The maps are either uncorrected at a p < 0.01 (a) or p < 0.05 (b) threshold, or are cluster-corrected for multiple comparisons (c, family error rate: p < 0.05) (voxel-wise p-values are two-sided; statistics were computed via a permutation test across stimulus blocks). Subjects are ordered based on the reliability of their fMRI responses in auditory cortex (Supplementary Fig 9a). Tonotopic outlines are shown for all but 2 human subjects (in whom we did not have tonotopic data). All human subjects showed significant voicing-selective voxels when tested with an ROI analysis even though the clusters in H5 did not survive correction (p < 0.05 in every subject for all but the two largest ROI sizes).

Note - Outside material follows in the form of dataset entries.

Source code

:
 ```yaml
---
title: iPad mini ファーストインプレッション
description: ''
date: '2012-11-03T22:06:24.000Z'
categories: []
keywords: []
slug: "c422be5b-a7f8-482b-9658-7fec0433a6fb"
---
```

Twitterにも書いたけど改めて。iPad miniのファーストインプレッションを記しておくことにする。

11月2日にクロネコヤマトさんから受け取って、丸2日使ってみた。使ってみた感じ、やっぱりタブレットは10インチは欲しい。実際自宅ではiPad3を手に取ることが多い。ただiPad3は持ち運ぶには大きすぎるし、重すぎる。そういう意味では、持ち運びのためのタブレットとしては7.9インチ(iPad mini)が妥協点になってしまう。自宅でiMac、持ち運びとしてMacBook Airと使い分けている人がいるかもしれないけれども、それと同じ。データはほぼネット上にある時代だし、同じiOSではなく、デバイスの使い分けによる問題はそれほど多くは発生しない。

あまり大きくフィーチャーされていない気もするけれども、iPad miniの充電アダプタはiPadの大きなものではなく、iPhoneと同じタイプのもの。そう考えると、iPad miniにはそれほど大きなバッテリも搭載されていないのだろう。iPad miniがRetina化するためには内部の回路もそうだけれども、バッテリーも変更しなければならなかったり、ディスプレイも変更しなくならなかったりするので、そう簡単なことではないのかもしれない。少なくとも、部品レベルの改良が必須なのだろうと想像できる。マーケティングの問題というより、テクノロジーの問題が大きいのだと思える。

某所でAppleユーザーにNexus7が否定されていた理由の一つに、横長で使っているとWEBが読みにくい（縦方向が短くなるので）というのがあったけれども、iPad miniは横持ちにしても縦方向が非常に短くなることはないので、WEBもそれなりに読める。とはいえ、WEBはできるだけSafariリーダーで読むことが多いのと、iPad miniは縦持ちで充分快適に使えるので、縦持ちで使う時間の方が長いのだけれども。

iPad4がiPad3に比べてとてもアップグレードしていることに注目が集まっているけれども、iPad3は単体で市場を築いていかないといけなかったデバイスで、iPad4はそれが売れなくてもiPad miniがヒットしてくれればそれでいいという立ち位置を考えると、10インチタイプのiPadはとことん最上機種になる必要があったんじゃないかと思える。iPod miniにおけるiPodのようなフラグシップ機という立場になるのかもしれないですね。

Supplementary Figure 11 Response of ROIs preferentially responsive to voiced (a) or noise-vocoded calls (b) from individual humans (left) and macaques (right).
We plot the response to voiced and noise-vocoded calls, averaged across two sound intensities (70 & 75 dB). Each human subject was matched in reliability to each monkey by subsampling runs (N indicates the number of runs). For monkeys we used all of the available data. Error bars reflect one standard error (median and central 68%) of the bootstrapped sampling distribution. Bootstrapping was performed across runs.
Supplementary Figure 12 Intensity dependence of voxels preferentially responsive to voiced or noise-vocoded calls.
Group (a,b) and individual-subject ROIs (c,d) preferentially responsive to voiced (a,c) or unvoiced calls (b,d). Each plot shows the response to voiced and noise-vocoded calls for all of the sound intensities tested in that group/subject. Results are shown for an ROI of fixed size (top 1% of sound-responsive voxels), but responses were similar for other ROI sizes. Human subjects have been individually matched to each monkey subject in reliability by subsampling runs (N indicates the number of runs). Error bars reflect one standard error (median and central 68%) of the bootstrapped sampling distribution. Bootstrapping was performed across runs for individual subject analyses, and across both subjects and runs for group data.
Supplementary Figure 13 Effect of using dichotic vs. diotic noise on tone-selective responses in humans.
a, Maps showing voxels preferentially responsive to harmonic tones compared with either dichotic or diotic noise (same format as Fig 1d) (maps plot two-sided voxel-wise p-values computed via a permutation test across stimulus blocks). The type of noise had little effect on the maps. b, ROI analyses showing the average response to harmonic tones, dichotic noise and diotic noise across the four human subjects tested. Voxels were identified using a harmonic tones > dichotic noise contrast, and responses were then measured in independent data to both dichotic and diotic noise (as well as to tones). Responses to dichotic and diotic noise were very similar. Responses to the diotic noise are difficult to see on the figure because the response curve for the dichotic noise overlaps the curve for diotic noise. Error bars reflect one standard error (median and central 68%) of the bootstrapped sampling distribution across subjects (N=4) and runs.
Supplementary Figure 14 Sensitivity of fMRI measurements across auditory cortex in humans and macaques.
For each voxel, this figure plots the test-retest error for repeated measurements of the response to the same stimulus vs. silence, in units of percent signal change (measured separately for each stimulus condition and then averaged across stimulus conditions). Smaller errors indicate greater sensitivity. Data from Experiments IA and IB were used to compute the maps. In macaques, test-rest responses were measured using a split-half analysis applied to all of the runs (subdividing the dataset in half and averaging across each set). In humans, in some cases we used fewer runs to match the reliability of each macaque tested.